Funny how Russia can brazenly violate treaty without consequence while the alleged prohibition against NATO expansion can't be found anywhere in treaty. As I noted earlier, if that really was important to Russia, then why didn't they get that in writing? There were several treaties where that would have worked out.
(Score: 2, Touché) by Runaway1956 on Wednesday August 31 2022, @12:36PM (12 children)
https://nsarchive.gwu.edu/briefing-book/russia-programs/2017-12-12/nato-expansion-what-gorbachev-heard-western-leaders-early [gwu.edu]
Abortion is the number one killed of children in the United States.
(Score: 5, Informative) by janrinok on Wednesday August 31 2022, @02:06PM (11 children)
But the Russians still did not get that agreement in writing.
I was in Moscow on behalf of my Government from 1999-2002. I can assure you that there were numerous visits by NATO staff and representatives of many NATO countries visiting Russia - all trying to build a friendly relationship with Russia.
When Putin came to power as acting President following the early resignation of Yeltsin, there was an immediate chilling of any such friendly attempts on the part of the Russians. Many of the cooperative political, military and cultural links that had already been created were shut down by the Russians. Despite the West's best efforts not to have winners and losers, Putin and many others felt that they had already lost and were looking at how to regain their once influential position in the world. Many Russian politicians despised the West while the population were still enjoying a much more friendly and less threatening relationship with foreigners.
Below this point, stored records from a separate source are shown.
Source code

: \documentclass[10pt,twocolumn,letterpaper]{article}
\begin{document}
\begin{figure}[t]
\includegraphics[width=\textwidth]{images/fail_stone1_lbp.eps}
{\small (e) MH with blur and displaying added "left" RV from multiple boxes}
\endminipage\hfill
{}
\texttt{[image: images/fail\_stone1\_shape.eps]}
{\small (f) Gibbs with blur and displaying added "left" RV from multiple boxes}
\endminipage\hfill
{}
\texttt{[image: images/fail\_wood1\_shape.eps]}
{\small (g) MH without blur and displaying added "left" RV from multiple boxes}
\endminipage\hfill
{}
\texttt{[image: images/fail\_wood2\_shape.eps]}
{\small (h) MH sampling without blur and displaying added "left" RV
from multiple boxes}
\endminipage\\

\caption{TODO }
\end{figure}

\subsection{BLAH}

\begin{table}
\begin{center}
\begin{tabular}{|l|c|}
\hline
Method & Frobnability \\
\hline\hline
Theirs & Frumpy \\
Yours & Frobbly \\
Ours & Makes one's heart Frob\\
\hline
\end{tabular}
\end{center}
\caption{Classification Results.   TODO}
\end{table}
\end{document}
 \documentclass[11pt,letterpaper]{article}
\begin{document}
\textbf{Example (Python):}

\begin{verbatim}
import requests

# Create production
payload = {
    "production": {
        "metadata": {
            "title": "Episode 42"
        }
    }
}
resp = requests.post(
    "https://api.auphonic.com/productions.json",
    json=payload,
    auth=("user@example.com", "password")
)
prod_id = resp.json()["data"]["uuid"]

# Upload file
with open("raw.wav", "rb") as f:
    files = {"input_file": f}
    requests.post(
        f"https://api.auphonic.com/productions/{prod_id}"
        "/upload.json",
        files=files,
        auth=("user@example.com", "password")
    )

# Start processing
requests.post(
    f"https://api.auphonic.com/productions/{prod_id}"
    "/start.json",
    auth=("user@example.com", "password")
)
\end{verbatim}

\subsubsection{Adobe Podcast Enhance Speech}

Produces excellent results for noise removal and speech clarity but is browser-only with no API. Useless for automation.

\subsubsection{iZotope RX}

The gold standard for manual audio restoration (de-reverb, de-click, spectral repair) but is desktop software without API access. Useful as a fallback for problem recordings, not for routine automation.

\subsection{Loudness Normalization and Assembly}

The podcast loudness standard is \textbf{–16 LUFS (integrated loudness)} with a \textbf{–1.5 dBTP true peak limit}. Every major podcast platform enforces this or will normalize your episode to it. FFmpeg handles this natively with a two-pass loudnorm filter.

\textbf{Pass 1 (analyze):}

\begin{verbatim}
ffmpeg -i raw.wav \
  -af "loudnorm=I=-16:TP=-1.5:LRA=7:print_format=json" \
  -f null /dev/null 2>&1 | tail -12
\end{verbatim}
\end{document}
From that point onwards my time in Russia became a more unpleasant experience.
Whatever has happened since it is not because the West didn't try to find a reasonable compromise position from which both sides could more forward.
You can quote whatever documents you like - I was there and experienced it.
(Score: 0, Troll) by Runaway1956 on Wednesday August 31 2022, @06:08PM (10 children)
So . . . Maidan was a "reasonable compromise". Got it. As well as the massacre in Kherson and the prohibition against the Russian language, and the eventual shelling of what are now the breakaway republics.
Abortion is the number one killed of children in the United States.
(Score: 4, Informative) by quietus on Wednesday August 31 2022, @06:36PM
As to the prohibition of the Russian language, you're referring to this law of April 2019 (Ukrainian) [rada.gov.ua]: English translation (courtesy of the Ukrainian Government) here [rada.gov.ua]. Note that there are multiple versions of the law, starting from April 25, 2019. The last amendment was made recently, May 7 of this year. You can easily change versions by using a dropdown box on the upper left of the page, to the right of the scales/balance symbol.
The law establishes mandatory use of the Ukrainian language in most areas of public and communal life, including the mass media, education, science, etc.
However, the law does not forbid the use of Russian or other languages in private communication and religious ceremonies. Moreover, Russian and other languages can be present in book publishing, the press, including radio and television, education and the service sector. The law allows the use of other languages in the healthcare system and law enforcement.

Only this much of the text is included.